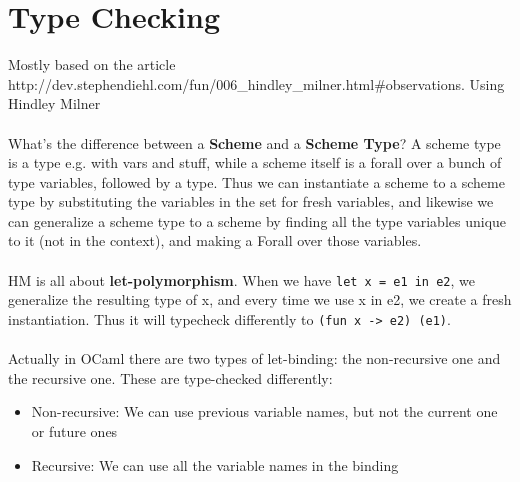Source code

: \documentclass{report}
\newcommand{\camlinline}{\texttt}
\begin{document}
\section{Type Checking}
Mostly based on the article http://dev.stephendiehl.com/fun/006\_hindley\_milner.html\#observations. Using Hindley Milner
\\\\
What's the difference between a \textbf{Scheme} and a \textbf{Scheme Type}? A scheme type is a type e.g. with vars and stuff, while a scheme itself is a forall over a bunch of type variables, followed by a type. Thus we can instantiate a scheme to a scheme type by substituting the variables in the set for fresh variables, and likewise we can generalize a scheme type to a scheme by finding all the type variables unique to it (not in the context), and making a Forall over those variables.
\\\\
HM is all about \textbf{let-polymorphism}. When we have \camlinline{let x = e1 in e2}, we generalize the resulting type of x, and every time we use x in e2, we create a fresh instantiation. Thus it will typecheck differently to \camlinline{(fun x -> e2) (e1)}.
\\\\
Actually in OCaml there are two types of let-binding: the non-recursive one and the recursive one. These are type-checked differently:
\begin{itemize}
	\item Non-recursive: We can use previous variable names, but not the current one or future ones
	\item Recursive: We can use all the variable names in the binding
\end{itemize}
\end{document}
++++
EXERCISE DIRECTIONS: Could you print the whole listing again, exactly, leaving the pictures out?

RESPONSE FOR THIS EXERCISE:
Source code

: \documentclass{report}
\newcommand{\camlinline}{\texttt}
\begin{document}
\section{Type Checking}
Mostly based on the article http://dev.stephendiehl.com/fun/006\_hindley\_milner.html\#observations. Using Hindley Milner
\\\\
What's the difference between a \textbf{Scheme} and a \textbf{Scheme Type}? A scheme type is a type e.g. with vars and stuff, while a scheme itself is a forall over a bunch of type variables, followed by a type. Thus we can instantiate a scheme to a scheme type by substituting the variables in the set for fresh variables, and likewise we can generalize a scheme type to a scheme by finding all the type variables unique to it (not in the context), and making a Forall over those variables.
\\\\
HM is all about \textbf{let-polymorphism}. When we have \camlinline{let x = e1 in e2}, we generalize the resulting type of x, and every time we use x in e2, we create a fresh instantiation. Thus it will typecheck differently to \camlinline{(fun x -> e2) (e1)}.
\\\\
Actually in OCaml there are two types of let-binding: the non-recursive one and the recursive one. These are type-checked differently:
\begin{itemize}
	\item Non-recursive: We can use previous variable names, but not the current one or future ones
	\item Recursive: We can use all the variable names in the binding
\end{itemize}
\end{document}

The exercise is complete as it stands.